On plonge ensuite dans un autre registre avec Mycenae Alpha, conçue sur l'UPIC, l'étonnant outil compositionnel conçu par Xenakis, qui permet de dessiner le son avant même de le produire, grâce à un stylet qui glisse sur une planche, le tout reliés à un ordinateur. Après avoir visionné un court vidéo dans lequel Xenakis explique le logiciel, la transition se fait tout naturellement vers l’œuvre, qui se dessine littéralement devant nos yeux, par segments d'une trentaine de secondes à chaque fois, avant qu'elle ne se laisse découvrir par l'oreille. Les dessins possèdent une qualité artistique indépendante certaine, mais réaliser que des sons en apparence dissociés peuvent articuler un propos cohérent est particulièrement fascinant.
Antérieure à Rebonds d'une dizaine d'années, Psappha est écrite pour cinq groupes de percussions, même si c'est plutôt la densité du son, le registre qui sont travaillés, soutenus par une pulsation et non pas un complexe dessin rythmique. Était-ce l'effet de l'instrumentation, plus hétéroclite peut-être au niveau des textures, qui allie la qualité particulière des bois, le velouté des métaux et le côté plus viscéral des peaux, la saturation sonore (ou les commentaires complètement décalés, à voix haute, d'une voisine)? J'ai eu plus de difficulté ici à m’immerger dans l’œuvre. Néanmoins, je me suis entièrement laissée transporter par le dernier climax, particulièrement réussi, qui m'a donné l'impression assez troublante d'avoir été fracassée par la vague sur une plage déserte.

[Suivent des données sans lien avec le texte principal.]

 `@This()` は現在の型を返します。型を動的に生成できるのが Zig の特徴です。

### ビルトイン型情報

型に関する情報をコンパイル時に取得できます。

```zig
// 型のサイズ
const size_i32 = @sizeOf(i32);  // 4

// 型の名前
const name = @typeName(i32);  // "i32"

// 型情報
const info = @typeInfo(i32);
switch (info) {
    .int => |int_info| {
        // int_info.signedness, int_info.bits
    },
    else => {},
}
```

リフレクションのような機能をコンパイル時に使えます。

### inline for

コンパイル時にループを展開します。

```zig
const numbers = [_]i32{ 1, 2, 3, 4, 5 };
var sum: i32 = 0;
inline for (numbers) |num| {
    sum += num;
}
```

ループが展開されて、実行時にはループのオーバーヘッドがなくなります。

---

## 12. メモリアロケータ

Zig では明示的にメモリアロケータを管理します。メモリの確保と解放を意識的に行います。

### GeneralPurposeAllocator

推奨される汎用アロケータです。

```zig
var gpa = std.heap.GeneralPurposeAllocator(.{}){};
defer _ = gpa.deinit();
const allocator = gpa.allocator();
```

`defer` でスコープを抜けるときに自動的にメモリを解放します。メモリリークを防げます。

L'après-entracte était consacré à une juxtaposition percussions et baryton. Dans Kassandra (en première canadienne), Vincent Ranallo a démontré une époustouflante polyvalence de registres, passant avec aisance du personnage de Cassandre dans l'aigu au coryphée des vieillards d'Argos dans le grave. Si, selon les indications de Xenakis, le baryton - qui joue également du psaltérion - « doit éviter toute expression de sentiments » afin de pas intégrer de sous-texte contemporain au texte d'Eschyle, à aucun moment, je ne l'ai senti désengagé des personnages ou moins investi vocalement. Olivier Maranda s'est révélé un complice particulièrement à l'écoute, narrateur qui prolonge un propos, commente, soutient. (J'aurais apprécié ici que les textes soient partagés dans le programme, personne sans aucun doute ne maîtrisant dans la salle le grec ancien.)
Alors que je me demandais comment le chanteur pourrait interpréter une seconde œuvre, tant j'avais l'impression qu'il avait tout donné, j'ai compris que le jeune compositeur Gabriel Dufour-Laperrière avait décidé avec Peindre le cri de suggérer plutôt que de dire, la voix transmettant la musique d'objets plutôt que possédant une qualité organique. Habilement, il a su renverser la donne, laissant les percussions chanter (notamment par des jeux de résonances des métaux et l'utilisation d'archets sur les peaux) et la voix se moquer de ses habilités naturelles en se fondant dans la trame transmise par le dispositif électronique.